■ DATA FOR ANALYSIS
[Start of Attachment]
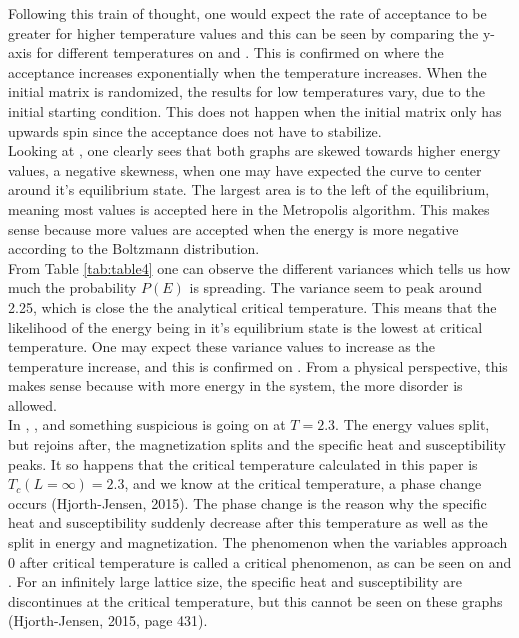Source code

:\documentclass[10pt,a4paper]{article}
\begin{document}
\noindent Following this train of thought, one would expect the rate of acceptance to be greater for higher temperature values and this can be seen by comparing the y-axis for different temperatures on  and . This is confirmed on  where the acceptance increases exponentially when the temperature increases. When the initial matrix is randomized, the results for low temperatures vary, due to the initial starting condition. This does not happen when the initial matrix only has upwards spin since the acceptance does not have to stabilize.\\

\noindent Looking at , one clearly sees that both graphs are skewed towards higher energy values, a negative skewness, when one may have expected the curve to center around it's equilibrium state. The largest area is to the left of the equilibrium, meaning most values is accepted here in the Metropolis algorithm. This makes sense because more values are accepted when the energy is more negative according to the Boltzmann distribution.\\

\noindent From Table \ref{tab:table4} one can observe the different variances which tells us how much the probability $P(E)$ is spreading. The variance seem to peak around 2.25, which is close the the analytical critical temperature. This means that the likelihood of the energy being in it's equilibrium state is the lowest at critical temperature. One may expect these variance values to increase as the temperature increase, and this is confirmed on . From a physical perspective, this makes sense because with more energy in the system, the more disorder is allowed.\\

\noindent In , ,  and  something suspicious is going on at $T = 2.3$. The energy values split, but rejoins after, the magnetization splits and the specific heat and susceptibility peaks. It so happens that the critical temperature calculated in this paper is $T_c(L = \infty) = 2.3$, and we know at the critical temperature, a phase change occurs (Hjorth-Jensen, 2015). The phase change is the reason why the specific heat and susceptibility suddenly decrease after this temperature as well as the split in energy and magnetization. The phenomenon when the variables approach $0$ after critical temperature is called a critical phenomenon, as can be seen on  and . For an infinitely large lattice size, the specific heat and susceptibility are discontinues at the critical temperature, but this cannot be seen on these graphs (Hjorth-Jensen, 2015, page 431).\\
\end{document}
[End of Attachment]
■ PROBLEM DETAILS
Reproduce the data exactly, please, and omit its pictures.

■ WORKED SOLUTION
Source code

:\documentclass[10pt,a4paper]{article}
\begin{document}
\noindent Following this train of thought, one would expect the rate of acceptance to be greater for higher temperature values and this can be seen by comparing the y-axis for different temperatures on  and . This is confirmed on  where the acceptance increases exponentially when the temperature increases. When the initial matrix is randomized, the results for low temperatures vary, due to the initial starting condition. This does not happen when the initial matrix only has upwards spin since the acceptance does not have to stabilize.\\

\noindent Looking at , one clearly sees that both graphs are skewed towards higher energy values, a negative skewness, when one may have expected the curve to center around it's equilibrium state. The largest area is to the left of the equilibrium, meaning most values is accepted here in the Metropolis algorithm. This makes sense because more values are accepted when the energy is more negative according to the Boltzmann distribution.\\

\noindent From Table \ref{tab:table4} one can observe the different variances which tells us how much the probability $P(E)$ is spreading. The variance seem to peak around 2.25, which is close the the analytical critical temperature. This means that the likelihood of the energy being in it's equilibrium state is the lowest at critical temperature. One may expect these variance values to increase as the temperature increase, and this is confirmed on . From a physical perspective, this makes sense because with more energy in the system, the more disorder is allowed.\\

\noindent In , ,  and  something suspicious is going on at $T = 2.3$. The energy values split, but rejoins after, the magnetization splits and the specific heat and susceptibility peaks. It so happens that the critical temperature calculated in this paper is $T_c(L = \infty) = 2.3$, and we know at the critical temperature, a phase change occurs (Hjorth-Jensen, 2015). The phase change is the reason why the specific heat and susceptibility suddenly decrease after this temperature as well as the split in energy and magnetization. The phenomenon when the variables approach $0$ after critical temperature is called a critical phenomenon, as can be seen on  and . For an infinitely large lattice size, the specific heat and susceptibility are discontinues at the critical temperature, but this cannot be seen on these graphs (Hjorth-Jensen, 2015, page 431).\\
\end{document}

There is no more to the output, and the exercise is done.